For those who read last year’s minor Christmas season meltdown, I have learned a few things.
- My heart needs Christmas music and festive decoration in both locations – otherwise, half of my time is spent not “feeling” like it’s Christmas.
- The 12 foot tree is too much – ever. Got an 8′ real tree at the “fancy house”.
- Being involved in church activity reminds my heart of the reason for the season – so, Christmas play is a priority
- Thanksgiving wasn’t too long ago. I am striving to remain thankful for my healthy husband, the farm that God has directed us to, my family (with all our imperfection), and the general blessings that are too many to list out.
- Part of my joy of the holidays actually is putting up the decorations. It’s okay if that takes days and is completed around December 24th.
So in this effort to simplify, we took the first chance we had to make a new kind of memory. A memory I have never made with my bio children. A special memory that the two youngest children get to be the first to experience. (This does not happen often!) We searched the farm together for a Christmas tree.
This was a fantastic, imperfect, messy, not Hallmark experience. We don’t have a Christmas tree farm. Last year we searched the farm for an acceptable tree and gave up. This year – we lowered the standard! hahahahaha! Farmer man must cut down 50 small pine trees a week. Surely, this one year we could just find ONE that would work. How cool would it be to have a tree of from our farm. (I did follow in my sister’s footsteps – they did the same)
So on our rare day alone with the teenagers on the farm. We went tree hunting!
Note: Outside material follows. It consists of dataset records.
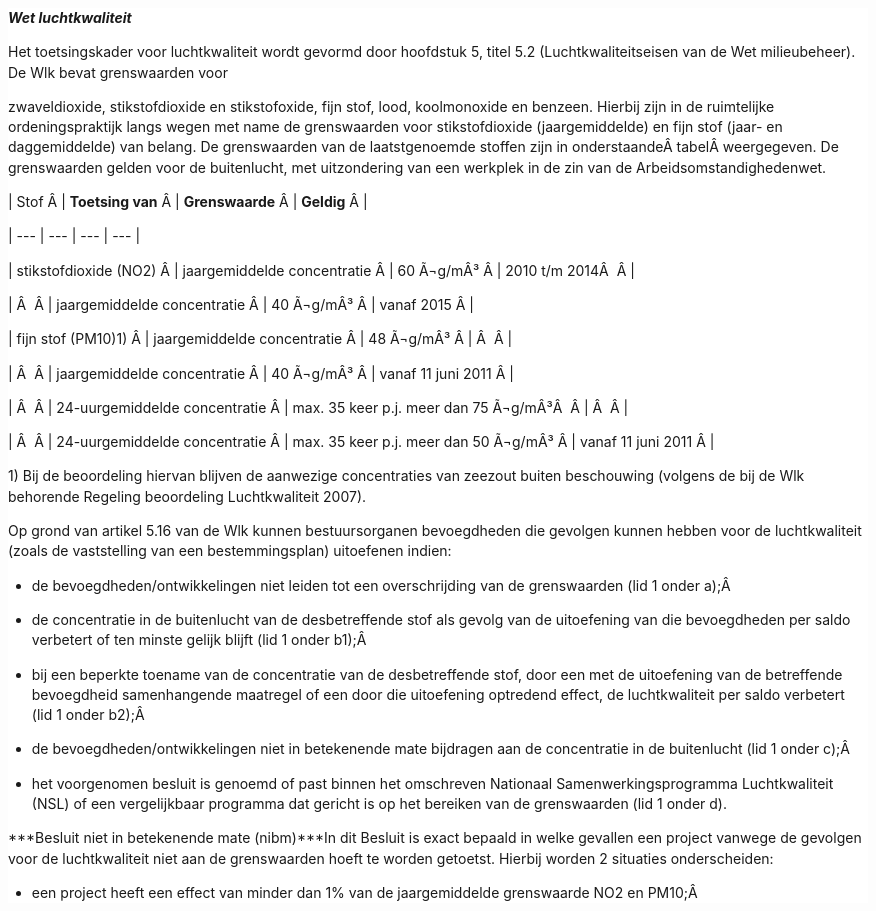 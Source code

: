 ***Wet luchtkwaliteit***

Het toetsingskader voor luchtkwaliteit wordt gevormd door hoofdstuk 5, titel 5\.2 (Luchtkwaliteitseisen van de Wet milieubeheer). De Wlk bevat grenswaarden voor

zwaveldioxide, stikstofdioxide en stikstofoxide, fijn stof, lood, koolmonoxide en benzeen. Hierbij zijn in de ruimtelijke ordeningspraktijk langs wegen met name de grenswaarden voor stikstofdioxide (jaargemiddelde) en fijn stof (jaar\- en daggemiddelde) van belang. De grenswaarden van de laatstgenoemde stoffen zijn in onderstaandeÂ tabelÂ weergegeven. De grenswaarden gelden voor de buitenlucht, met uitzondering van een werkplek in de zin van de Arbeidsomstandighedenwet.

| Stof   Â | **Toetsing van**   Â | **Grenswaarde**   Â | **Geldig**   Â |

| --- | --- | --- | --- |

| stikstofdioxide (NO2\)   Â | jaargemiddelde concentratie    Â | 60 Ã¬g/mÂ³    Â | 2010 t/m 2014Â     Â |

| Â    Â | jaargemiddelde concentratie   Â | 40 Ã¬g/mÂ³   Â | vanaf 2015    Â |

| fijn stof (PM10)1\)   Â | jaargemiddelde concentratie    Â | 48 Ã¬g/mÂ³    Â | Â    Â |

| Â    Â | jaargemiddelde concentratie    Â | 40 Ã¬g/mÂ³    Â | vanaf 11 juni 2011    Â |

| Â    Â | 24\-uurgemiddelde concentratie    Â | max. 35 keer p.j. meer dan 75 Ã¬g/mÂ³Â     Â | Â    Â |

| Â    Â | 24\-uurgemiddelde concentratie    Â | max. 35 keer p.j. meer dan 50 Ã¬g/mÂ³    Â | vanaf 11 juni 2011   Â |

1\) Bij de beoordeling hiervan blijven de aanwezige concentraties van zeezout buiten beschouwing (volgens de bij de Wlk behorende Regeling beoordeling Luchtkwaliteit 2007\).

Op grond van artikel 5\.16 van de Wlk kunnen bestuursorganen bevoegdheden die gevolgen kunnen hebben voor de luchtkwaliteit (zoals de vaststelling van een bestemmingsplan) uitoefenen indien:

* de bevoegdheden/ontwikkelingen niet leiden tot een overschrijding van de grenswaarden (lid 1 onder a);Â

* de concentratie in de buitenlucht van de desbetreffende stof als gevolg van de uitoefening van die bevoegdheden per saldo verbetert of ten minste gelijk blijft (lid 1 onder b1\);Â

* bij een beperkte toename van de concentratie van de desbetreffende stof, door een met de uitoefening van de betreffende bevoegdheid samenhangende maatregel of een door die uitoefening optredend effect, de luchtkwaliteit per saldo verbetert (lid 1 onder b2\);Â

* de bevoegdheden/ontwikkelingen niet in betekenende mate bijdragen aan de concentratie in de buitenlucht (lid 1 onder c);Â

* het voorgenomen besluit is genoemd of past binnen het omschreven Nationaal Samenwerkingsprogramma Luchtkwaliteit (NSL) of een vergelijkbaar programma dat gericht is op het bereiken van de grenswaarden (lid 1 onder d).

***Besluit niet in betekenende mate (nibm)***In dit Besluit is exact bepaald in welke gevallen een project vanwege de gevolgen voor de luchtkwaliteit niet aan de grenswaarden hoeft te worden getoetst. Hierbij worden 2 situaties onderscheiden:

* een project heeft een effect van minder dan 1% van de jaargemiddelde grenswaarde NO2 en PM10;Â
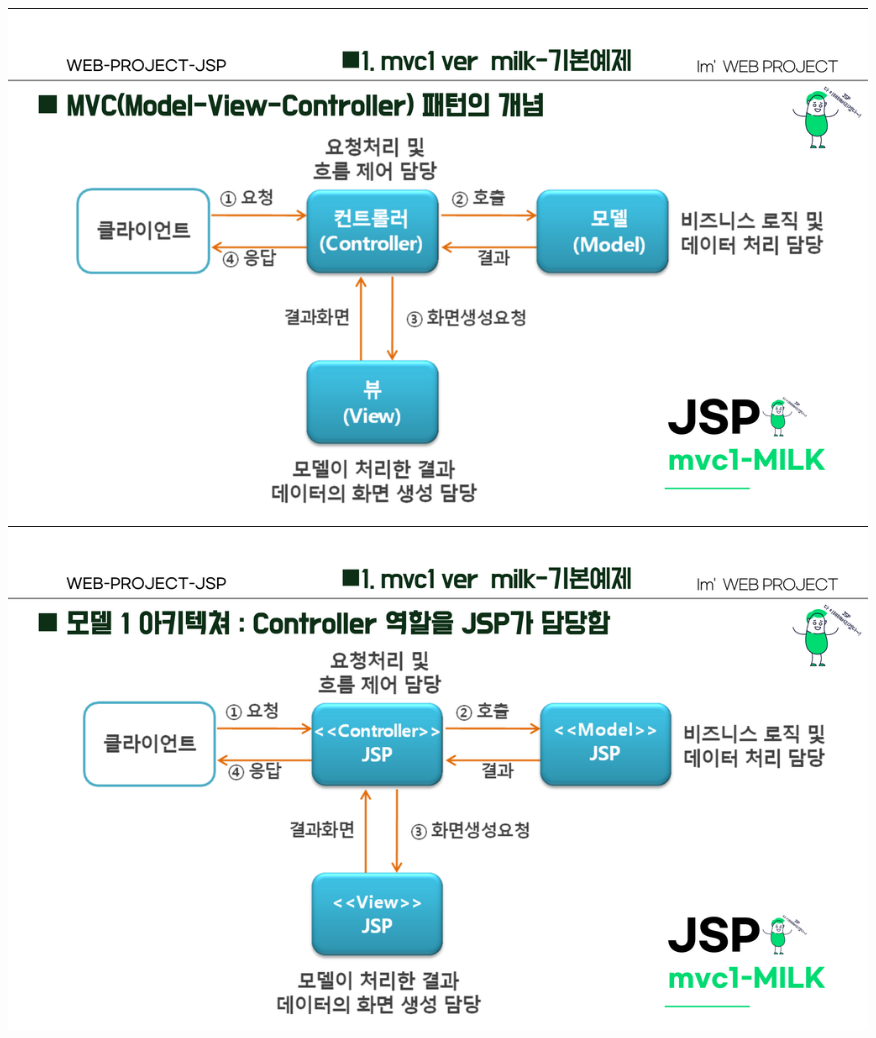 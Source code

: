 
---
 
<img src="./chapter3/031.png" alt="Setting" width="100%" />


---
 
<img src="./chapter3/032.png" alt="Setting" width="100%" />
We chose the one we thought would look the best and Farmer man cut it down for us. Actually, he cut down four or five (that were going to be cut down soon anyway) and we took the best looking one. The girls drug it back to the house.

So, drumroll please . . .

We laughed and looked sideways, and laughed some more. If it were 1/3 the size, it would be a Charlie Brown tree. But, as it is, I’m not sure what to call it – except OUR Farm tree, off from OUR farm, cut by Farmer Man and decorated with handmade ornaments. We will add to the ornaments through the season because keeping the grandchildren busy in the cold winter might as well produce something useful.

It’s so ugly, it’s kind of cute. It has character. It’s not what it looks like on the outside, but the experience as a family that counts. So, we laugh – as a family. We have no one to impress and this is a memory for sure.
The fancy tree will be prettier, it will hold older memories of children now grown, it will hold 75 year old glass ornaments handed down by grandparents, and many angels and music notes. It will fill the front window and I will appreciate the beauty of it. But, I am sure I will never forget cutting an ugly little pine tree off from our farm with Lexie and Candice and then trying (without much success) to make it look like a normal Christmas tree.
Just for the record, I don’t think there is such a thing as normal Christmas tree or a normal family. It there was a definition, I’m pretty sure my family would rebel against the idea of being normal anyway! So, abnormal, unique, interesting, crazy . . . that’s us!